WORK INSTRUCTIONS:
Repeat what the lines below say, word for word, and skip every image.

RECORDS SHOWN:

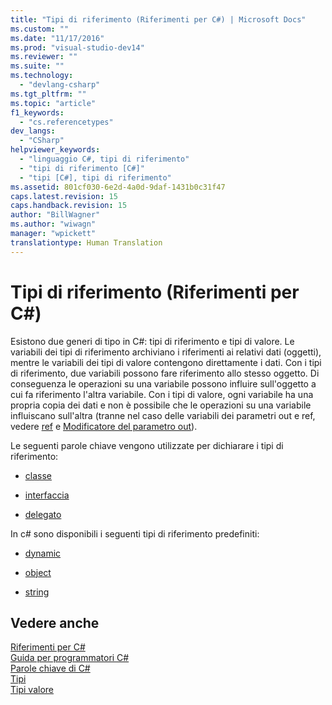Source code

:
 ```yaml
---
title: "Tipi di riferimento (Riferimenti per C#) | Microsoft Docs"
ms.custom: ""
ms.date: "11/17/2016"
ms.prod: "visual-studio-dev14"
ms.reviewer: ""
ms.suite: ""
ms.technology: 
  - "devlang-csharp"
ms.tgt_pltfrm: ""
ms.topic: "article"
f1_keywords: 
  - "cs.referencetypes"
dev_langs: 
  - "CSharp"
helpviewer_keywords: 
  - "linguaggio C#, tipi di riferimento"
  - "tipi di riferimento [C#]"
  - "tipi [C#], tipi di riferimento"
ms.assetid: 801cf030-6e2d-4a0d-9daf-1431b0c31f47
caps.latest.revision: 15
caps.handback.revision: 15
author: "BillWagner"
ms.author: "wiwagn"
manager: "wpickett"
translationtype: Human Translation
---
```

# Tipi di riferimento (Riferimenti per C#)
Esistono due generi di tipo in C\#: tipi di riferimento e tipi di valore.  Le variabili dei tipi di riferimento archiviano i riferimenti ai relativi dati \(oggetti\), mentre le variabili dei tipi di valore contengono direttamente i dati.  Con i tipi di riferimento, due variabili possono fare riferimento allo stesso oggetto. Di conseguenza le operazioni su una variabile possono influire sull'oggetto a cui fa riferimento l'altra variabile.  Con i tipi di valore, ogni variabile ha una propria copia dei dati e non è possibile che le operazioni su una variabile influiscano sull'altra \(tranne nel caso delle variabili dei parametri out e ref, vedere [ref](../../../csharp/language-reference/keywords/ref.md) e [Modificatore del parametro out](../../../csharp/language-reference/keywords/out-parameter-modifier.md)\).  
  
 Le seguenti parole chiave vengono utilizzate per dichiarare i tipi di riferimento:  
  
-   [classe](../../../csharp/language-reference/keywords/class.md)  
  
-   [interfaccia](../../../csharp/language-reference/keywords/interface.md)  
  
-   [delegato](../../../csharp/language-reference/keywords/delegate.md)  
  
 In c\# sono disponibili i seguenti tipi di riferimento predefiniti:  
  
-   [dynamic](../../../csharp/language-reference/keywords/dynamic.md)  
  
-   [object](../../../csharp/language-reference/keywords/object.md)  
  
-   [string](../../../csharp/language-reference/keywords/string.md)  
  
## Vedere anche  
 [Riferimenti per C\#](../../../csharp/language-reference/index.md)   
 [Guida per programmatori C\#](../../../csharp/programming-guide/index.md)   
 [Parole chiave di C\#](../../../csharp/language-reference/keywords/index.md)   
 [Tipi](../../../csharp/language-reference/keywords/types.md)   
 [Tipi valore](../../../csharp/language-reference/keywords/value-types.md)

SOLUTION FOR THIS PROBLEM:
Source code

:
 ```yaml
---
title: "Tipi di riferimento (Riferimenti per C#) | Microsoft Docs"
ms.custom: ""
ms.date: "11/17/2016"
ms.prod: "visual-studio-dev14"
ms.reviewer: ""
ms.suite: ""
ms.technology: 
  - "devlang-csharp"
ms.tgt_pltfrm: ""
ms.topic: "article"
f1_keywords: 
  - "cs.referencetypes"
dev_langs: 
  - "CSharp"
helpviewer_keywords: 
  - "linguaggio C#, tipi di riferimento"
  - "tipi di riferimento [C#]"
  - "tipi [C#], tipi di riferimento"
ms.assetid: 801cf030-6e2d-4a0d-9daf-1431b0c31f47
caps.latest.revision: 15
caps.handback.revision: 15
author: "BillWagner"
ms.author: "wiwagn"
manager: "wpickett"
translationtype: Human Translation
---
```

# Tipi di riferimento (Riferimenti per C#)
Esistono due generi di tipo in C\#: tipi di riferimento e tipi di valore.  Le variabili dei tipi di riferimento archiviano i riferimenti ai relativi dati \(oggetti\), mentre le variabili dei tipi di valore contengono direttamente i dati.  Con i tipi di riferimento, due variabili possono fare riferimento allo stesso oggetto. Di conseguenza le operazioni su una variabile possono influire sull'oggetto a cui fa riferimento l'altra variabile.  Con i tipi di valore, ogni variabile ha una propria copia dei dati e non è possibile che le operazioni su una variabile influiscano sull'altra \(tranne nel caso delle variabili dei parametri out e ref, vedere [ref](../../../csharp/language-reference/keywords/ref.md) e [Modificatore del parametro out](../../../csharp/language-reference/keywords/out-parameter-modifier.md)\).  
  
 Le seguenti parole chiave vengono utilizzate per dichiarare i tipi di riferimento:  
  
-   [classe](../../../csharp/language-reference/keywords/class.md)  
  
-   [interfaccia](../../../csharp/language-reference/keywords/interface.md)  
  
-   [delegato](../../../csharp/language-reference/keywords/delegate.md)  
  
 In c\# sono disponibili i seguenti tipi di riferimento predefiniti:  
  
-   [dynamic](../../../csharp/language-reference/keywords/dynamic.md)  
  
-   [object](../../../csharp/language-reference/keywords/object.md)  
  
-   [string](../../../csharp/language-reference/keywords/string.md)  
  
## Vedere anche  
 [Riferimenti per C\#](../../../csharp/language-reference/index.md)   
 [Guida per programmatori C\#](../../../csharp/programming-guide/index.md)   
 [Parole chiave di C\#](../../../csharp/language-reference/keywords/index.md)   
 [Tipi](../../../csharp/language-reference/keywords/types.md)   
 [Tipi valore](../../../csharp/language-reference/keywords/value-types.md)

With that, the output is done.